Пять трупов лежали на площади около собора. Двух из этих пятерых мы знали: кровелыцики-соседи. Они отступали с местным отрядом красных.

Грузовик шел тяжело и медленно, полный трупов. Шел, покачиваясь на плохой мостовой, — ноги и руки мертвецов тряслись в сумасшедшей пляске.

Мы видели: люди шли по улице, потом падали, — тиф, холера, голод, пуля, — конец был один: смерть. Мы видели ее. Мы привыкли к ней.

На наших глазах просто и некрасиво умирали люди. Трупы валялись на вокзалах, на улицах, разлагающиеся, гниющие, черные. Их хоронили без попов, без речей, без таинств — просто свалив кучей на грузовик. И мы знали: они превратятся в прах, их съедят черви, нет никакой загробной жизни, нет и не может ее быть.
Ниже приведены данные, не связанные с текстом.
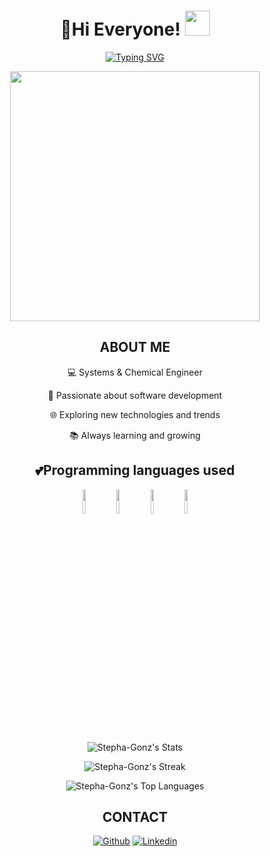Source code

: <h1 align="center">👋Hi Everyone! <img src="https://i.pinimg.com/originals/6d/cd/94/6dcd94c7c4bf4800648ef7cbe0113c33.gif" width="40" height="40" ></h1>
<p align="center"> <a href="https://git.io/typing-svg"><img src="https://readme-typing-svg.demolab.com?font=Fira+Code&duration=1000&pause=50&color=36F7B4&background=1B2DFF00&center=true&vCenter=true&multiline=true&repeat=false&random=false&width=435&height=100&lines=I'm+Stephanie!+a+Systems+Engineer;with+a+passion+for+coding;and+creative+problem+solving." alt="Typing SVG" /></a>

</p>
<p align="center">
  <img align="center" src="https://assets.website-files.com/60dc8648f349eb6762db8d52/60e4600d6b787b48d07168eb_process-2.gif" width="400" heigth="400"/>
</p>


<h2 align="center"> ABOUT ME</h2>
<div align="center">
      <p>💻 Systems & Chemical Engineer</p>
      <p>🚀 Passionate about software development</p>
      <p>🌐 Exploring new technologies and trends</p>
      <p>📚 Always learning and growing</p>
</div>

<h2 align="center">💕Programming languages used </h2>
<p align="center">
<code><img width="10%" src="https://www.vectorlogo.zone/logos/python/python-icon.svg"></code>
<code><img width="10%" src="https://www.vectorlogo.zone/logos/w3_css/w3_css-icon.svg"></code>
<code><img width="10%" src="https://www.vectorlogo.zone/logos/w3_html5/w3_html5-icon.svg"></code>
<code><img width="10%" src="https://www.vectorlogo.zone/logos/sqlite/sqlite-icon.svg"></code>
</p>

<div align="center">

![Stepha-Gonz's Stats](https://github-readme-stats.vercel.app/api?username=Stepha-Gonz&theme=solarized-light&show_icons=true&hide_border=true&count_private=true)

</div>
<div align="center">
  
![Stepha-Gonz's Streak](https://github-readme-streak-stats.herokuapp.com/?user=Stepha-Gonz&theme=solarized-light&hide_border=true)

</div>
<div align="center">
  
![Stepha-Gonz's Top Languages](https://github-readme-stats.vercel.app/api/top-langs/?username=Stepha-Gonz&theme=solarized-light&show_icons=true&hide_border=true&layout=compact)

</div>

<h2 align="center"> CONTACT</h2>
<div align="center"> 
  
[![Github](https://img.shields.io/badge/-Github-000?style=flat&logo=Github&logoColor=white)](https://github.com/Stepha-Gonz)
[![Linkedin](https://img.shields.io/badge/-LinkedIn-blue?style=flat&logo=Linkedin&logoColor=white)](https://www.linkedin.com/in/stephanie-gonzalez-m/)

</div>
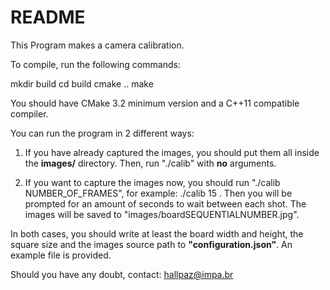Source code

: # README

This Program makes a camera calibration.

To compile, run the following commands:

mkdir build
cd build
cmake ..
make

You should have CMake 3.2 minimum version and a C++11 compatible compiler.

You can run the program in 2 different ways:

1. If you have already captured the images, you should put them all inside the **images/** directory. Then, run "./calib" with **no** arguments.


2. If you want to capture the images now, you should run "./calib NUMBER_OF_FRAMES", for example: ./calib 15 . Then you will be prompted for an amount of seconds to wait between each shot. The images will be saved to "images/boardSEQUENTIALNUMBER.jpg".

In both cases, you should write at least the board width and height, the square size and the images source path to **"configuration.json"**. An example file is provided.

Should you have any doubt, contact: hallpaz@impa.br
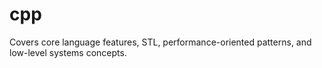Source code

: # cpp
Covers core language features, STL, performance-oriented patterns, and low-level systems concepts.

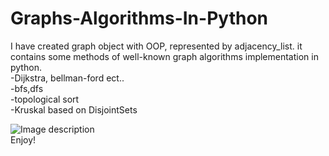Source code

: # Graphs-Algorithms-In-Python
I have created graph object with OOP, represented by adjacency_list.
it contains some methods of well-known graph algorithms implementation in python. <br/>
-Dijkstra, bellman-ford ect..<br/>
-bfs,dfs<br/>
-topological sort<br/>
-Kruskal based on DisjointSets<br/>

![Image description](https://github.com/Haimzis/Graphs-Algorithms-In-Python/blob/master/agraph.png)<br/>
Enjoy!
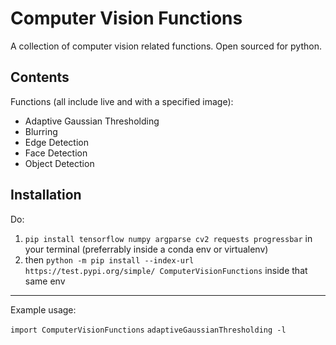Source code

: # Computer Vision Functions

A collection of computer vision related functions.
Open sourced for python.

## Contents
Functions (all include live and with a specified image):
* Adaptive Gaussian Thresholding
* Blurring
* Edge Detection
* Face Detection
* Object Detection

## Installation
Do:
1. `pip install tensorflow numpy argparse cv2 requests progressbar` in your terminal (preferrably inside a conda env or virtualenv)
2. then `python -m pip install --index-url https://test.pypi.org/simple/ ComputerVisionFunctions` inside that same env

<hr/>
Example usage:

`import ComputerVisionFunctions`
`adaptiveGaussianThresholding -l`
Еще тогда, когда в школах шло учение, а не валялись, как сейчас, на заплеванных полах пулеметные ленты и уздечки, однажды на уроке естествознания учитель торжественно развернул таблицу.

— Вот строение человеческого тела, дети, — сказал он. — Может ли мне кто-нибудь сказать, дети, где у человека ребра?

Все молчали. Поднялся одиннадцатилетний Тосик и уверенно сказал:

— Я могу. У моего папы на войне перебили левое ребро. Вот тут! — И он показал.

В каждом доме побывала смерть. Старшего брата Алеши убили на фронте, где-то в Пинских болотах. Неизвестный солдат по простому солдатскому милосердию прислал родным письмо об этом, деньги и вещи покойного. Среди вещей была шинель. Алеше сделали из нее костюмчик.

Теперь смерть пришла в семью Павлика. Он лежал среди нас, уткнувшись лицом в землю, плечи его вздрагивали.

Мы прокричали над ним все, что могли, чтобы вылить нашу злость к белым и утешить Павлика.

Худощавый, нервный Алеша, потрясая кулачишком, грозил городу:

— Погодите, сволочи!

А я лежал рядом с Павликом и утешал его.

— Ну, что ж! Ну, ничего! — бормотал я и ничего больше не мог придумать.